A positive association was observed between moderate-to-vigorous physical activity and retinal nerve fiber layer thickness in pediatric patients.


 

NASHVILLE—Moderate-to-vigorous physical activity is positively associated with retinal nerve fiber layer thickness in children with multiple sclerosis (MS), according to research presented at the 2018 CMSC Annual Meeting. This finding may help to support an intervention targeting moderate-to-vigorous physical activity to improve anterior visual pathway integrity in children with MS.

More than one-third of pediatric patients with MS experience optic neuritis, and most experience visual pathway abnormalities, including reductions in the retinal nerve fiber layer and ganglion cell inner-plexiform layer. Previous studies in adults have shown a positive association between moderate-to-vigorous physical activity and the retinal nerve fiber layer; however, this association has not been evaluated in pediatric patients with MS.

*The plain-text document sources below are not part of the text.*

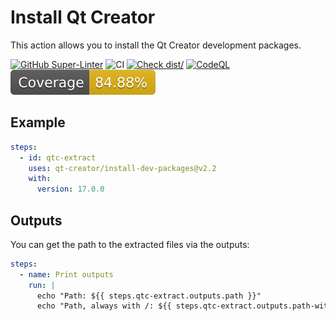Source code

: # Install Qt Creator

This action allows you to install the Qt Creator development packages.

[![GitHub Super-Linter](https://github.com/qt-creator/install-dev-package/actions/workflows/linter.yml/badge.svg)](https://github.com/super-linter/super-linter)
![CI](https://github.com/qt-creator/install-dev-package/actions/workflows/ci.yml/badge.svg)
[![Check dist/](https://github.com/qt-creator/install-dev-package/actions/workflows/check-dist.yml/badge.svg)](https://github.com/qt-creator/install-dev-package/actions/workflows/check-dist.yml)
[![CodeQL](https://github.com/qt-creator/install-dev-package/actions/workflows/codeql-analysis.yml/badge.svg)](https://github.com/qt-creator/install-dev-package/actions/workflows/codeql-analysis.yml)
[![Coverage](./badges/coverage.svg)](./badges/coverage.svg)

## Example

```yaml
steps:
  - id: qtc-extract
    uses: qt-creator/install-dev-packages@v2.2
    with:
      version: 17.0.0
```

## Outputs

You can get the path to the extracted files via the outputs:

```yaml
steps:
  - name: Print outputs
    run: |
      echo "Path: ${{ steps.qtc-extract.outputs.path }}"
      echo "Path, always with /: ${{ steps.qtc-extract.outputs.path-with-slashes }}"
```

To investigate the associations between mild-to-vigorous physical activity, the retinal nerve fiber layer, and the ganglion cell inner-plexiform layer in pediatric patients with MS, Alexander L. Pearson, a medical student at the University of Ottawa in Ontario, and colleagues conducted a cross-sectional study.

The researchers recruited participants from the Pediatric MS and Demyelinating Disorders Center at the Hospital for Sick Children in Toronto. Eligible participants had a diagnosis of MS (according to the International Pediatric MS Study Group consensus definitions) and were younger than 18. Patients with neuroinflammatory abnormalities associated with underlying systemic or neurologic disorders, recurrent neuroinflammatory disorders other than MS, coexisting ocular pathologies, visual acuity ±6 diopters or worse, were excluded.

Participants received standardized visual evaluations, including ocular coherence tomography. Investigators performed evaluations more than 90 days after an optic neuritis episode using a spectral-domain ocular coherence tomography Cirrus scanner. Participants also completed the Godin Leisure-Time Exercise Questionnaire (GLTEQ) more than 30 days after a relapse. This questionnaire was used to calculate the health contribution score.

Generalized linear models were used to assess the associations between moderate-to-vigorous physical activity, the retinal nerve fiber layer, and the ganglion cell inner-plexiform layer when controlling for sex, number of optic neuritis episodes, disease duration at time of ocular coherence tomography, and within-subject correlation between eyes. Bonferroni correction was used to adjust for multiple comparisons.

Thirty patients participated in this study; 23 were female. Ocular coherence tomography was performed at a mean age of 15.7 (range, 10.6–18.0) and a median of 1.9 years from disease onset. The median retinal nerve fiber layer was 90 μm, and the median ganglion cell inner-plexiform layer was 73.5 μm. The median amount of moderate-to-vigorous physical activity was 26.5 metabolic equivalents per week.

The research team found that moderate-to-vigorous physical activity was positively associated with retinal nerve fiber layer thickness. Although the retinal nerve fiber layer and ganglion cell inner-plexiform layer were moderately correlated, moderate-to-vigorous physical activity was not associated with the ganglion cell inner-plexiform layer, said the authors.

“Next steps include a trial using mild-to-vigorous physical activity to improve anterior visual pathway integrity in children with MS,” the researchers concluded.